▶ **HOW TO COMPLETE THIS TASK**
Each line in the records below, from the one that contains "Film, TV Movie)" to the one that contains "audience\_rating: Categorical variable", should be reproduced exactly, the first and last included.
++++ GIVEN INFORMATION
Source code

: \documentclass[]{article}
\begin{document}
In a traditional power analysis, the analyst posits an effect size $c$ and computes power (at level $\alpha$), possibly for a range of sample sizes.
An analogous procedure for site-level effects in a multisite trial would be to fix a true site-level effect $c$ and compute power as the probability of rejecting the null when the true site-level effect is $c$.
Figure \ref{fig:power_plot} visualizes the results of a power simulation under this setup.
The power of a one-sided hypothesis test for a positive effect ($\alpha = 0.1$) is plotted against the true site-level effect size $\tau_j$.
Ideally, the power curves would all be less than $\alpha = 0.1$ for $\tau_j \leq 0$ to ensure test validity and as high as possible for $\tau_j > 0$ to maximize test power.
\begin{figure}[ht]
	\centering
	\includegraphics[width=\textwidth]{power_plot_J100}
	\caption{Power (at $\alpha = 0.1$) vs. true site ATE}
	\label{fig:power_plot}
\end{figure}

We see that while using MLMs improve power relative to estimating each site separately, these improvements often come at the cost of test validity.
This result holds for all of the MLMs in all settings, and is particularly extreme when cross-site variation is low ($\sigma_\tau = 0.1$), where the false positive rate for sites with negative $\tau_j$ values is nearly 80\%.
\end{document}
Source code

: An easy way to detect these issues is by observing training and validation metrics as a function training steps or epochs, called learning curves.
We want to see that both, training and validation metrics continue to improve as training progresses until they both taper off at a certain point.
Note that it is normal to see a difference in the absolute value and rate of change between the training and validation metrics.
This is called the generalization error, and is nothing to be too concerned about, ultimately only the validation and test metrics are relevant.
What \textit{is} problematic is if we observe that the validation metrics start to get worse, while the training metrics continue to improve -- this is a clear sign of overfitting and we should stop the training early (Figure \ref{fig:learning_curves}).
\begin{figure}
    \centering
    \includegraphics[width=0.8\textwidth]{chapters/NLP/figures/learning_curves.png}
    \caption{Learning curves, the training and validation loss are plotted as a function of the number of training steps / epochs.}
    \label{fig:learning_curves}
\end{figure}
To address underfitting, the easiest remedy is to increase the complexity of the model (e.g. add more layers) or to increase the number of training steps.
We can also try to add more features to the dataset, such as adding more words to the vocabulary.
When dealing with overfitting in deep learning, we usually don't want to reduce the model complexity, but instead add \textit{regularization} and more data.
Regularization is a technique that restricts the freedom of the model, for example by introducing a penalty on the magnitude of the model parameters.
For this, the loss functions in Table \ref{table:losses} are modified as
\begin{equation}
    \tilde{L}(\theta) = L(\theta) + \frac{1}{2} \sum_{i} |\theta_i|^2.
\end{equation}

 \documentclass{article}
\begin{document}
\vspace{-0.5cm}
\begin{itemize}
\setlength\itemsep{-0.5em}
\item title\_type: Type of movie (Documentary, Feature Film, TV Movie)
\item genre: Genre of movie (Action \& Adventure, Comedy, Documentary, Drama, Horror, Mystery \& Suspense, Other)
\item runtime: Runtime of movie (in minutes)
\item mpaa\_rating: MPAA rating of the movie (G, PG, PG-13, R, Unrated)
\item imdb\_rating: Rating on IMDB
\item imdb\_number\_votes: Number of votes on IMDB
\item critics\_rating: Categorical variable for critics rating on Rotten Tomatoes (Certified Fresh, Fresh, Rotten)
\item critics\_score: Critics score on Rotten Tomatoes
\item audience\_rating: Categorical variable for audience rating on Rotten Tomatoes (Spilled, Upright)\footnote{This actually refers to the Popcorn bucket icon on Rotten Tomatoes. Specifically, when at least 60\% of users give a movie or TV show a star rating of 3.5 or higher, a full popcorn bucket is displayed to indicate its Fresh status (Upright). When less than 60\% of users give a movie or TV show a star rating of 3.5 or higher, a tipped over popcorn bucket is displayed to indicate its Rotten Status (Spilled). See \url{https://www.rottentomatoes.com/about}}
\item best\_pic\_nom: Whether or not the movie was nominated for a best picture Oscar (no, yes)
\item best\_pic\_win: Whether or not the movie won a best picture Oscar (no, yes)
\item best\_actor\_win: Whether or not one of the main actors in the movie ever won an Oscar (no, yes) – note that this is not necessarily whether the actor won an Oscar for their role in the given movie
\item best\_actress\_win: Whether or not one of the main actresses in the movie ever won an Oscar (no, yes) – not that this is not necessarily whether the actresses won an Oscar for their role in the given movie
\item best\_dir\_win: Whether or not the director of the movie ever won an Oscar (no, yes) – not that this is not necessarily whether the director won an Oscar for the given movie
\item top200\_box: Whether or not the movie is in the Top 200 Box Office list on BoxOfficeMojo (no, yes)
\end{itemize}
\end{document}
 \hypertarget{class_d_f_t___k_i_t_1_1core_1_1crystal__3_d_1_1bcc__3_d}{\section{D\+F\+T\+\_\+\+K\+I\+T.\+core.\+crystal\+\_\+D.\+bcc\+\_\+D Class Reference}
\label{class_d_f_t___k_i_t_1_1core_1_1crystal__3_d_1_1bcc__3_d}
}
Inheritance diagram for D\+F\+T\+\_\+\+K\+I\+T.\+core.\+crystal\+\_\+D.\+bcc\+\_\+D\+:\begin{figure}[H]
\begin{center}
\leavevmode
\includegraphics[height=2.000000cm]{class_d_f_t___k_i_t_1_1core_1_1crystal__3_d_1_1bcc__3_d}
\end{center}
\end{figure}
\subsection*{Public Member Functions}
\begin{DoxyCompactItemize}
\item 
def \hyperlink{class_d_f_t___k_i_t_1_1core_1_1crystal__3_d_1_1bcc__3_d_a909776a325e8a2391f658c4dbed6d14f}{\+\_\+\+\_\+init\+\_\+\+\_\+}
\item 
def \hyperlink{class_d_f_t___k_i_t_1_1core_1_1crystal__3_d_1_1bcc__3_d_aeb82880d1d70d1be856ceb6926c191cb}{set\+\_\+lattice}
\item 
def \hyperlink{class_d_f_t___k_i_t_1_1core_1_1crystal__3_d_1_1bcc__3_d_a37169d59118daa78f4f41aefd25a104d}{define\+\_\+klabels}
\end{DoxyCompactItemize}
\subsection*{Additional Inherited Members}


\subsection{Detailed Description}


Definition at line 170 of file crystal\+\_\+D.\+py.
++++++++
▶ **RESPONSE TO THIS EXERCISE**
\item title\_type: Type of movie (Documentary, Feature Film, TV Movie)
\item genre: Genre of movie (Action \& Adventure, Comedy, Documentary, Drama, Horror, Mystery \& Suspense, Other)
\item runtime: Runtime of movie (in minutes)
\item mpaa\_rating: MPAA rating of the movie (G, PG, PG-13, R, Unrated)
\item imdb\_rating: Rating on IMDB
\item imdb\_number\_votes: Number of votes on IMDB
\item critics\_rating: Categorical variable for critics rating on Rotten Tomatoes (Certified Fresh, Fresh, Rotten)
\item critics\_score: Critics score on Rotten Tomatoes
\item audience\_rating: Categorical variable for audience rating on Rotten Tomatoes (Spilled, Upright)\footnote{This actually refers to the Popcorn bucket icon on Rotten Tomatoes. Specifically, when at least 60\% of users give a movie or TV show a star rating of 3.5 or higher, a full popcorn bucket is displayed to indicate its Fresh status (Upright). When less than 60\% of users give a movie or TV show a star rating of 3.5 or higher, a tipped over popcorn bucket is displayed to indicate its Rotten Status (Spilled). See \url{https://www.rottentomatoes.com/about}}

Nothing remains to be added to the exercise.